Article ID Journal Published Year Pages File Type
5861733 Toxicology in Vitro 2013 9 Pages PDF
Abstract
Honokiol ((3,5-di-(2-propenyl)-1,1-biphenyl-2,2-diol), a component of Magnolia officinalis, stimulates apoptosis and is thus considered for the treatment of malignancy. In analogy to apoptosis of nucleated cells, erythrocytes may enter eryptosis, a suicidal death characterized by cell shrinkage and by breakdown of cell membrane phosphatidylserine asymmetry with phosphatidylserine-exposure at the erythrocyte surface. Eryptosis may be triggered following increase of cytosolic Ca2+-activity ([Ca2+]i). The present study explored, whether honokiol elicits eryptosis.

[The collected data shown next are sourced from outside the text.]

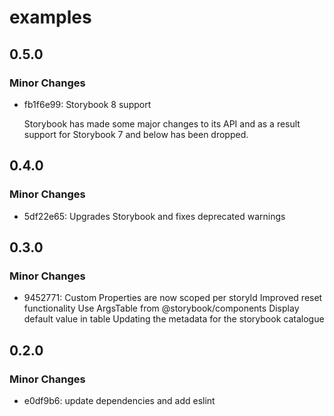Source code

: # examples

## 0.5.0

### Minor Changes

- fb1f6e99: Storybook 8 support

  Storybook has made some major changes to its API and as a result support for Storybook 7 and below has been dropped.

## 0.4.0

### Minor Changes

- 5df22e65: Upgrades Storybook and fixes deprecated warnings

## 0.3.0

### Minor Changes

- 9452771: Custom Properties are now scoped per storyId
  Improved reset functionality
  Use ArgsTable from @storybook/components
  Display default value in table
  Updating the metadata for the storybook catalogue

## 0.2.0

### Minor Changes

- e0df9b6: update dependencies and add eslint
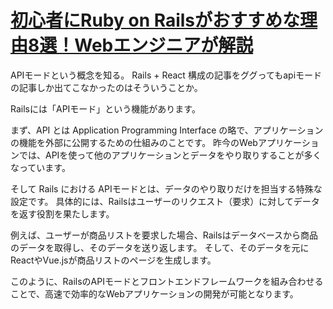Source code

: # [初心者にRuby on Railsがおすすめな理由8選！Webエンジニアが解説](https://musclecoding.com/rails-recommend-beginner/#index_id14)


APIモードという概念を知る。
Rails + React 構成の記事をググってもapiモードの記事しか出てこなかったのはそういうことか。


> 
Railsには「APIモード」という機能があります。

まず、API とは Application Programming Interface の略で、アプリケーションの機能を外部に公開するための仕組みのことです。
昨今のWebアプリケーションでは、APIを使って他のアプリケーションとデータをやり取りすることが多くなっています。

そして Rails における APIモードとは、データのやり取りだけを担当する特殊な設定です。
具体的には、Railsはユーザーのリクエスト（要求）に対してデータを返す役割を果たします。

例えば、ユーザーが商品リストを要求した場合、Railsはデータベースから商品のデータを取得し、そのデータを送り返します。
そして、そのデータを元にReactやVue.jsが商品リストのページを生成します。

このように、RailsのAPIモードとフロントエンドフレームワークを組み合わせることで、高速で効率的なWebアプリケーションの開発が可能となります。

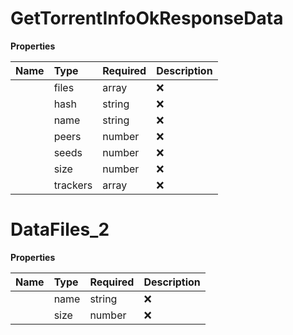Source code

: # GetTorrentInfoOkResponseData



**Properties**

| Name | Type | Required | Description |
| :-------- | :----------| :----------| :----------|
    | files | array | ❌ |  |
    | hash | string | ❌ |  |
    | name | string | ❌ |  |
    | peers | number | ❌ |  |
    | seeds | number | ❌ |  |
    | size | number | ❌ |  |
    | trackers | array | ❌ |  |

# DataFiles_2



**Properties**

| Name | Type | Required | Description |
| :-------- | :----------| :----------| :----------|
    | name | string | ❌ |  |
    | size | number | ❌ |  |



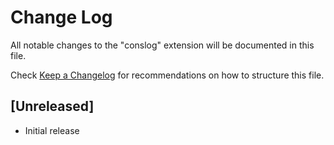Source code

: # Change Log

All notable changes to the "conslog" extension will be documented in this file.

Check [Keep a Changelog](http://keepachangelog.com/) for recommendations on how to structure this file.

## [Unreleased]

- Initial release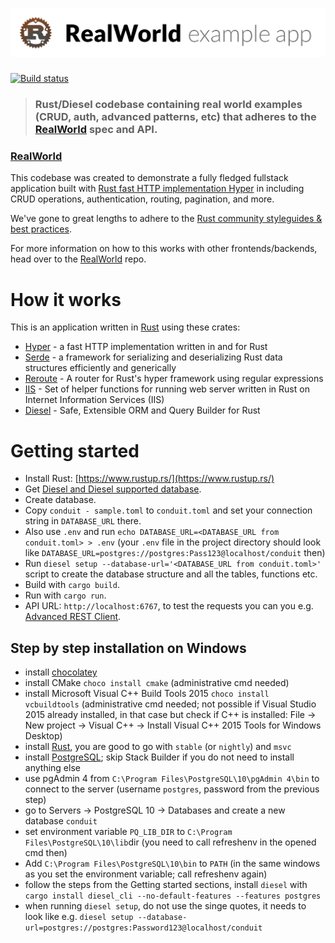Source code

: # ![RealWorld Example App](logo.png)

[![Build status](https://ci.appveyor.com/api/projects/status/8s17p2vh2f4e8a2y?svg=true)](https://ci.appveyor.com/project/davidpodhola/rust-realworld-example-app)

> ### Rust/Diesel codebase containing real world examples (CRUD, auth, advanced patterns, etc) that adheres to the [RealWorld](https://github.com/gothinkster/realworld-example-apps) spec and API.


### [RealWorld](https://github.com/gothinkster/realworld)


This codebase was created to demonstrate a fully fledged fullstack application built with [Rust fast HTTP implementation Hyper](https://hyper.rs/) in including CRUD operations, authentication, routing, pagination, and more.

We've gone to great lengths to adhere to the [Rust community styleguides & best practices](https://aturon.github.io/README.html).

For more information on how to this works with other frontends/backends, head over to the [RealWorld](https://github.com/gothinkster/realworld) repo.


# How it works

This is an application written in [Rust](https://www.rust-lang.org/en-US/index.html) using these crates:

- [Hyper](https://hyper.rs/) - a fast HTTP implementation written in and for Rust
- [Serde](https://serde.rs/) - a framework for serializing and deserializing Rust data structures efficiently and generically
- [Reroute](https://github.com/gsquire/reroute) - A router for Rust's hyper framework using regular expressions
- [IIS](https://github.com/hsharpsoftware/rust-web-iis) - Set of helper functions for running web server written in Rust on Internet Information Services (IIS) 
- [Diesel](http://diesel.rs/) - Safe, Extensible ORM and Query Builder for Rust

# Getting started

- Install Rust: [https://www.rustup.rs/](https://www.rustup.rs/)
- Get [Diesel and Diesel supported database](http://diesel.rs/guides/getting-started/).
- Create database.
- Copy `conduit - sample.toml` to `conduit.toml` and set your connection string in `DATABASE_URL` there. 
- Also use `.env` and run `echo DATABASE_URL=<DATABASE_URL from conduit.toml> > .env` (your `.env` file in the project directory should look like `DATABASE_URL=postgres://postgres:Pass123@localhost/conduit` then)
- Run `diesel setup --database-url='<DATABASE_URL from conduit.toml>'` script to create the database structure and all the tables, functions etc.
- Build with `cargo build`.
- Run  with `cargo run`.
- API URL: `http://localhost:6767`, to test the requests you can you e.g. [Advanced REST Client](https://advancedrestclient.com/).

## Step by step installation on Windows

- install [chocolatey](https://chocolatey.org/install)
- install CMake `choco install cmake` (administrative cmd needed)
- install Microsoft Visual C++ Build Tools 2015 `choco install vcbuildtools` (administrative cmd needed; not possible if Visual Studio 2015 already installed, in that case but check if C++ is installed: File -> New project -> Visual C++ -> Install Visual C++ 2015 Tools for Windows Desktop)
- install [Rust](https://www.rust-lang.org/en-US/install.html), you are good to go with `stable` (or `nightly`) and `msvc`
- install [PostgreSQL](https://www.postgresql.org/download/windows/); skip Stack Builder if you do not need to install anything else
- use pgAdmin 4 from `C:\Program Files\PostgreSQL\10\pgAdmin 4\bin` to connect to the server (username `postgres`, password from the previous step)
- go to Servers -> PostgreSQL 10 -> Databases and create a new database `conduit`
- set environment variable `PQ_LIB_DIR` to `C:\Program Files\PostgreSQL\10\lib`dir (you need to call refreshenv in the opened cmd then)
- Add `C:\Program Files\PostgreSQL\10\bin` to `PATH`  (in the same windows as you set the environment variable; call refreshenv again)
- follow the steps from the Getting started sections, install `diesel` with `cargo install diesel_cli --no-default-features --features postgres`
- when running `diesel setup`, do not use the singe quotes, it needs to look like e.g. `diesel setup --database-url=postgres://postgres:Password123@localhost/conduit`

Cell volume has been estimated from forward scatter, phosphatidylserine-exposure from annexin V binding, hemolysis from hemoglobin release, [Ca2+]i from Fluo3-fluorescence, and ceramide from fluorescent antibodies. As a result, a 48 h exposure to honokiol was followed by a slight but significant increase of [Ca2+]i (15 μM), significant decrease of forward scatter (5 μM), significant increase of annexin-V-binding (5 μM) and significant increase of ceramide formation (15 μM). Honokiol further induced slight, but significant hemolysis. Honokiol (15 μM) induced annexin-V-binding was significantly blunted but not abrogated in the nominal absence of extracellular Ca2+. In conclusion, honokiol triggers suicidal erythrocyte death or eryptosis, an effect at least in part due to stimulation of Ca2+ entry and ceramide formation.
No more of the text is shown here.